[[ PROVIDED DATA, beginning ]]

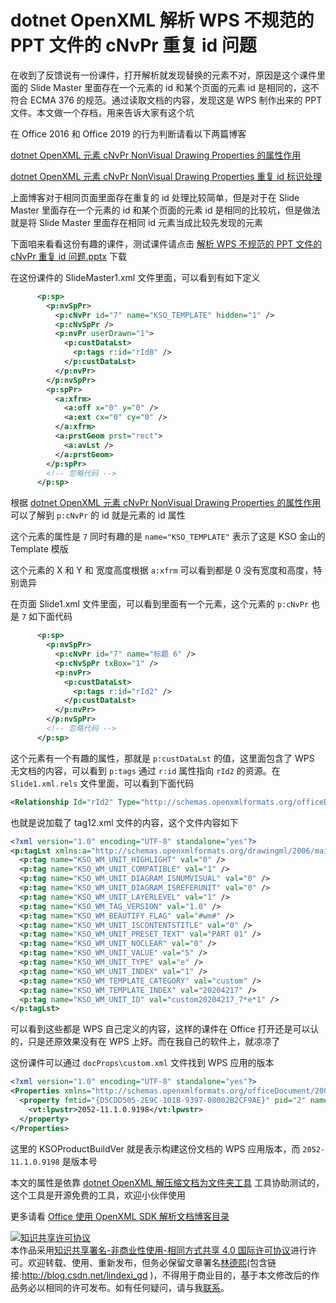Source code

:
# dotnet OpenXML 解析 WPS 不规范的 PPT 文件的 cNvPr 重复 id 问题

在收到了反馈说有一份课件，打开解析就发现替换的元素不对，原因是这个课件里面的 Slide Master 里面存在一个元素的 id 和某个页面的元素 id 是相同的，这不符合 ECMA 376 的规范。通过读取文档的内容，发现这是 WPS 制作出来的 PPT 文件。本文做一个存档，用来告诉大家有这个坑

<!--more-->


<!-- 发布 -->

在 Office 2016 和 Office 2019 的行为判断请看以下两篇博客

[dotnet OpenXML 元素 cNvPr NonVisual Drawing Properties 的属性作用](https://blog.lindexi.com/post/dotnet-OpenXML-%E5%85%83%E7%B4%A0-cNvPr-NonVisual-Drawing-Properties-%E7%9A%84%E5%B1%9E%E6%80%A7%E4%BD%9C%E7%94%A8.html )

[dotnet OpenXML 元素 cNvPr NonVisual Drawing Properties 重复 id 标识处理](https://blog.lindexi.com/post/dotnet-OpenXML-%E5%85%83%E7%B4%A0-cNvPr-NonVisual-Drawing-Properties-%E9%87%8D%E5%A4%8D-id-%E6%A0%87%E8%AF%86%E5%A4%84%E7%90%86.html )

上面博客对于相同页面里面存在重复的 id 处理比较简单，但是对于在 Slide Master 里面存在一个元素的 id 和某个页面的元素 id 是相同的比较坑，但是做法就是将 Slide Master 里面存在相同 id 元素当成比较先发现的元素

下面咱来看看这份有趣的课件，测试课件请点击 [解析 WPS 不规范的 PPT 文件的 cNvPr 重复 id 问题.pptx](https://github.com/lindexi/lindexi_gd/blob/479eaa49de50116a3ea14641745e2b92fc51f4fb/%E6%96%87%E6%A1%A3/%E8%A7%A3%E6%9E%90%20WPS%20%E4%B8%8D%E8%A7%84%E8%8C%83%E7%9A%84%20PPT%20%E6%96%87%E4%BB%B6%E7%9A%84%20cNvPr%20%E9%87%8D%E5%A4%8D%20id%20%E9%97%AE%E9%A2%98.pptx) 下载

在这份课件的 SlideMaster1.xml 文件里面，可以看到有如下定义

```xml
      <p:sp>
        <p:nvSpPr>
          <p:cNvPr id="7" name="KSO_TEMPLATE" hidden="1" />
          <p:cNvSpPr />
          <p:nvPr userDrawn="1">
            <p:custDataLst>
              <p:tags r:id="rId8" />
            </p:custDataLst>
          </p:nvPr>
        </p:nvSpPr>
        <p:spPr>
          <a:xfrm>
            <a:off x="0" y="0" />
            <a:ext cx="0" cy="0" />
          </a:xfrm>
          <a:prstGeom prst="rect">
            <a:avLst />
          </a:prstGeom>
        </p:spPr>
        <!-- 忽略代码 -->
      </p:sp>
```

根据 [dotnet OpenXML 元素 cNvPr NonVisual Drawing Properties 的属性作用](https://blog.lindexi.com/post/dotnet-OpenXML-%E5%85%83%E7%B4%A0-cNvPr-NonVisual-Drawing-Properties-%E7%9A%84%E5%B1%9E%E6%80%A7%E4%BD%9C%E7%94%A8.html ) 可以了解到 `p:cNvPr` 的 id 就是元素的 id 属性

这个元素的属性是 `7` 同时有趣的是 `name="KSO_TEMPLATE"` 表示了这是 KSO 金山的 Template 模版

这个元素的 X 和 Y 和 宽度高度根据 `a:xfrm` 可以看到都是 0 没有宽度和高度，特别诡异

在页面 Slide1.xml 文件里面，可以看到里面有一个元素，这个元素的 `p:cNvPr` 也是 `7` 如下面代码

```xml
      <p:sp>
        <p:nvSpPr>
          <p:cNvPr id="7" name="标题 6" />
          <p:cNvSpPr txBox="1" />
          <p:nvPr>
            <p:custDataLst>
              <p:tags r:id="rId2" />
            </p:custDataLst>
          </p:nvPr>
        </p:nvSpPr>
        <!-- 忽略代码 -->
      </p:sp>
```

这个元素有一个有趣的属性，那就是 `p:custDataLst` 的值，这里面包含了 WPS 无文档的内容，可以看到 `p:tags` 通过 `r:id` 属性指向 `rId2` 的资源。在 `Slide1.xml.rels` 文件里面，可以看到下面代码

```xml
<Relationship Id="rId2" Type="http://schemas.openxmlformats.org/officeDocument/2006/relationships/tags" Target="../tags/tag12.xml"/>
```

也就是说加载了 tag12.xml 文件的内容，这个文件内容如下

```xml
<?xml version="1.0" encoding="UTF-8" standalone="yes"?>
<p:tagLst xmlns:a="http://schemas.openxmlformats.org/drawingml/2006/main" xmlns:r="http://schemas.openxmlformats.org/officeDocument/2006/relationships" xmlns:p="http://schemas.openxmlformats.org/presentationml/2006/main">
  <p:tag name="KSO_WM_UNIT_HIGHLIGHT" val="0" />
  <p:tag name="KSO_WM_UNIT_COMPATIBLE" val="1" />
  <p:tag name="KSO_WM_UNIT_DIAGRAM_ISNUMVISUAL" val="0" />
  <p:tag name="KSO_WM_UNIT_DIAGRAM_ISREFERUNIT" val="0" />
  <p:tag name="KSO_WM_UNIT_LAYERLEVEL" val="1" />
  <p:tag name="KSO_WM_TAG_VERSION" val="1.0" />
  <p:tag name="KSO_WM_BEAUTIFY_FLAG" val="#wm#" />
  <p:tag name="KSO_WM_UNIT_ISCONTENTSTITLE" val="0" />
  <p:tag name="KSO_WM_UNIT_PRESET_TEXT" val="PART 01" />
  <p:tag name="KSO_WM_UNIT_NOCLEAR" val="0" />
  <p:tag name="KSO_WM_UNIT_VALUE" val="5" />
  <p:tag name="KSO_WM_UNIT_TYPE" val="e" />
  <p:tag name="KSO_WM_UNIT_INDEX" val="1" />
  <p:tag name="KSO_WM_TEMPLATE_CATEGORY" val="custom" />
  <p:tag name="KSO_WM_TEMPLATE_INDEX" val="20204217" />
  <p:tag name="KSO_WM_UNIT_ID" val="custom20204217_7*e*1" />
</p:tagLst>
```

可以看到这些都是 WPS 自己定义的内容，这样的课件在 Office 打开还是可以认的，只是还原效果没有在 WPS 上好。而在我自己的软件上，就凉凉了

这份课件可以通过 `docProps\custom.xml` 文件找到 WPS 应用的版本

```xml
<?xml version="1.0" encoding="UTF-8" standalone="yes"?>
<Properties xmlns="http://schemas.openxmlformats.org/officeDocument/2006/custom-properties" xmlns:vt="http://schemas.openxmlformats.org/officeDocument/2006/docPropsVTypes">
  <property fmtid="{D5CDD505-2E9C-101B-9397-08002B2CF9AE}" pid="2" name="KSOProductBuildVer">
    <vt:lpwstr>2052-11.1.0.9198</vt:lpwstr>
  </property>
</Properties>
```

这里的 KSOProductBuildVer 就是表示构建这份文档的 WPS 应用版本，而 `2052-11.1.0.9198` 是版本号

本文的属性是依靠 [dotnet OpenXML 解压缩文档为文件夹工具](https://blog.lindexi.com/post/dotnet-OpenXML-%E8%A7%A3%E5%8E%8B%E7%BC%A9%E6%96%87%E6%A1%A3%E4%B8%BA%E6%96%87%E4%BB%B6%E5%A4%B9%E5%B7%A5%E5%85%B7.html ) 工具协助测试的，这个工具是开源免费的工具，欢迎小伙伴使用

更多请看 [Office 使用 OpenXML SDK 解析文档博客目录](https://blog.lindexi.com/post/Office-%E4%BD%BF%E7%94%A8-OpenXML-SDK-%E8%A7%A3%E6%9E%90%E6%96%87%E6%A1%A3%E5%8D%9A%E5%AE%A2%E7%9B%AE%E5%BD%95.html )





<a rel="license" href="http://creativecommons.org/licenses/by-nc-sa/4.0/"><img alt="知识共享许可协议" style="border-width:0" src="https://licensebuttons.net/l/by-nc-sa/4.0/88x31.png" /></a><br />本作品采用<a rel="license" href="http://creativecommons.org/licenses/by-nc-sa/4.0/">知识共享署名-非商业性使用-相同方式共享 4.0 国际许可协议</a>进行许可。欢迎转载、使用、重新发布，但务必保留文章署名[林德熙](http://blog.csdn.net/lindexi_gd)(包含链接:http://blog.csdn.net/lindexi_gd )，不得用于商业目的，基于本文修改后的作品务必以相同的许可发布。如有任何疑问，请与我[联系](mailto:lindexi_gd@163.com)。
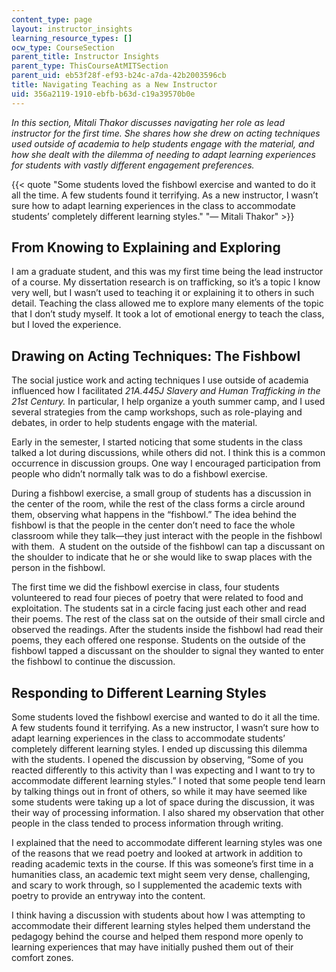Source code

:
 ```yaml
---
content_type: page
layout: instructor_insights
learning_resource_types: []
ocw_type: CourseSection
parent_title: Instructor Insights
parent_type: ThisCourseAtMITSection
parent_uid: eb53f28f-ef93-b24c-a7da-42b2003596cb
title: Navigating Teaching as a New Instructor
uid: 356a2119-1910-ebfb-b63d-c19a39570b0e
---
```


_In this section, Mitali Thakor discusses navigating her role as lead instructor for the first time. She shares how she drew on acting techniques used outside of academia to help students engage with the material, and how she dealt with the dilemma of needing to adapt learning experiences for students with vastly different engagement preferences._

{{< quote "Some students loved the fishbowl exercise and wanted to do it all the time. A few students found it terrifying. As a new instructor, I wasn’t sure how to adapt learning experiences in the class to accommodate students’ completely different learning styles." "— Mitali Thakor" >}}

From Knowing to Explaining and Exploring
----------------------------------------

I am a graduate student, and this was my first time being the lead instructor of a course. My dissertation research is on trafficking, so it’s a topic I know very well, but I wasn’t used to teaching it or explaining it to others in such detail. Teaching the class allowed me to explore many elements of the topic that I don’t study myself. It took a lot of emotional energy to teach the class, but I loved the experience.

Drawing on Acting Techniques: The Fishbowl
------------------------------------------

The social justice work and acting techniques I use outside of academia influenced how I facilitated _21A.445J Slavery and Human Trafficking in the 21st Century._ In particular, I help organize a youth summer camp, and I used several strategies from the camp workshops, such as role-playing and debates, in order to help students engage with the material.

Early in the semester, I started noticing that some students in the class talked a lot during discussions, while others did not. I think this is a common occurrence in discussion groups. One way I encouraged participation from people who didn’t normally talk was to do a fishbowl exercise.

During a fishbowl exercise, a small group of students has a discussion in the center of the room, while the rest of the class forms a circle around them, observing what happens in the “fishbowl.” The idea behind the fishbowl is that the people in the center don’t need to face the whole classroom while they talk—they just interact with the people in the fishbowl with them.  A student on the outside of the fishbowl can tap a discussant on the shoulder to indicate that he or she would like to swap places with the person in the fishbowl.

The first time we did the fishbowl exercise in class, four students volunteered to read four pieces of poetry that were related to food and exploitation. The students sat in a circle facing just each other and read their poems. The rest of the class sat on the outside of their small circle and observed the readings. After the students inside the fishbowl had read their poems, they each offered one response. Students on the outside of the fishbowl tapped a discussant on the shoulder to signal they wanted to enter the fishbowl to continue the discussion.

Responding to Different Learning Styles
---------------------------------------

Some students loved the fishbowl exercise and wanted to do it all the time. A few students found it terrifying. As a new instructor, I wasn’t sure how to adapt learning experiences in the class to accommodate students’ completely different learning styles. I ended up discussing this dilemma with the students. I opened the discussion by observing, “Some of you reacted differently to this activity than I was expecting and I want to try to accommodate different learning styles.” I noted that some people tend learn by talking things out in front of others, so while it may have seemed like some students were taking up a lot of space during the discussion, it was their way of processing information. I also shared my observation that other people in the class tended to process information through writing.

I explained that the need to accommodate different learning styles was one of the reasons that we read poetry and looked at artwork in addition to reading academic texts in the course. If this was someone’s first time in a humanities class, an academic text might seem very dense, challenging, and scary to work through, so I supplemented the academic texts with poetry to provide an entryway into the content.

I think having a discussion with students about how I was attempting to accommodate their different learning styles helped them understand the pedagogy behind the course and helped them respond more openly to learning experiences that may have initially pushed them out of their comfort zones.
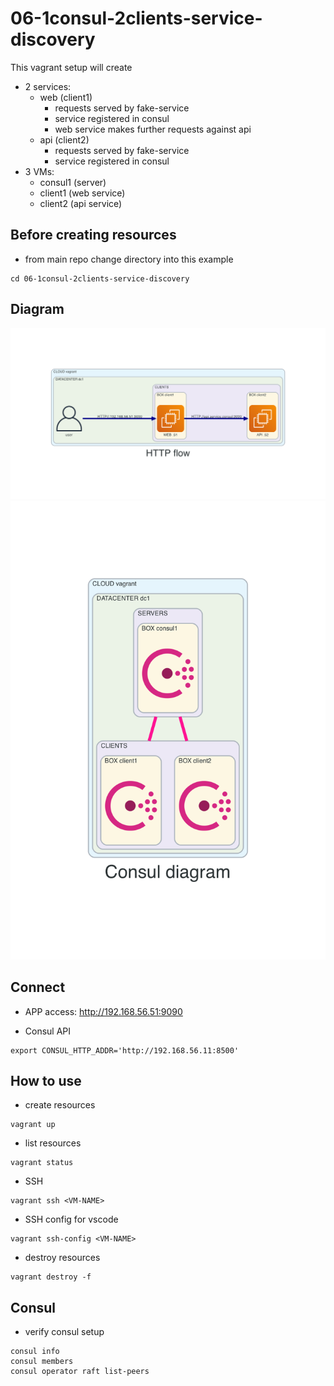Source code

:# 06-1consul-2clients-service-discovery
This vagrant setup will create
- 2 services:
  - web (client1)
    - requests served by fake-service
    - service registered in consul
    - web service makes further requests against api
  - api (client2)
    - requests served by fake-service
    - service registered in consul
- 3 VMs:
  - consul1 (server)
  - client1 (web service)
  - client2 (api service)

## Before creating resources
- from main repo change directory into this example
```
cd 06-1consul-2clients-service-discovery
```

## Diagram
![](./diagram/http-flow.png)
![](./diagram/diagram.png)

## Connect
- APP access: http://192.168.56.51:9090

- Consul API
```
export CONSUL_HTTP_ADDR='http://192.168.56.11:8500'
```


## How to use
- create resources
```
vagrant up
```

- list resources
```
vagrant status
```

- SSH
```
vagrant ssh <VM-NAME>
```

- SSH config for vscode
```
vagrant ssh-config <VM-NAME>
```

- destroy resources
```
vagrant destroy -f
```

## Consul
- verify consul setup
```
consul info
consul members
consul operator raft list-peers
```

[[ PROVIDED DATA, end ]]

__PROBLEM REQUIREMENTS__
The expected output is an exact copy of the lines from the top of the data above through the line containing "上面博客对于相同页面里面存在重复的 id 处理比较简单，但是对于在", both included, with every picture omitted.

__ANSWER SECTION__
Source code

:
# dotnet OpenXML 解析 WPS 不规范的 PPT 文件的 cNvPr 重复 id 问题

在收到了反馈说有一份课件，打开解析就发现替换的元素不对，原因是这个课件里面的 Slide Master 里面存在一个元素的 id 和某个页面的元素 id 是相同的，这不符合 ECMA 376 的规范。通过读取文档的内容，发现这是 WPS 制作出来的 PPT 文件。本文做一个存档，用来告诉大家有这个坑

<!--more-->


<!-- 发布 -->

在 Office 2016 和 Office 2019 的行为判断请看以下两篇博客

[dotnet OpenXML 元素 cNvPr NonVisual Drawing Properties 的属性作用](https://blog.lindexi.com/post/dotnet-OpenXML-%E5%85%83%E7%B4%A0-cNvPr-NonVisual-Drawing-Properties-%E7%9A%84%E5%B1%9E%E6%80%A7%E4%BD%9C%E7%94%A8.html )

[dotnet OpenXML 元素 cNvPr NonVisual Drawing Properties 重复 id 标识处理](https://blog.lindexi.com/post/dotnet-OpenXML-%E5%85%83%E7%B4%A0-cNvPr-NonVisual-Drawing-Properties-%E9%87%8D%E5%A4%8D-id-%E6%A0%87%E8%AF%86%E5%A4%84%E7%90%86.html )

上面博客对于相同页面里面存在重复的 id 处理比较简单，但是对于在 Slide Master 里面存在一个元素的 id 和某个页面的元素 id 是相同的比较坑，但是做法就是将 Slide Master 里面存在相同 id 元素当成比较先发现的元素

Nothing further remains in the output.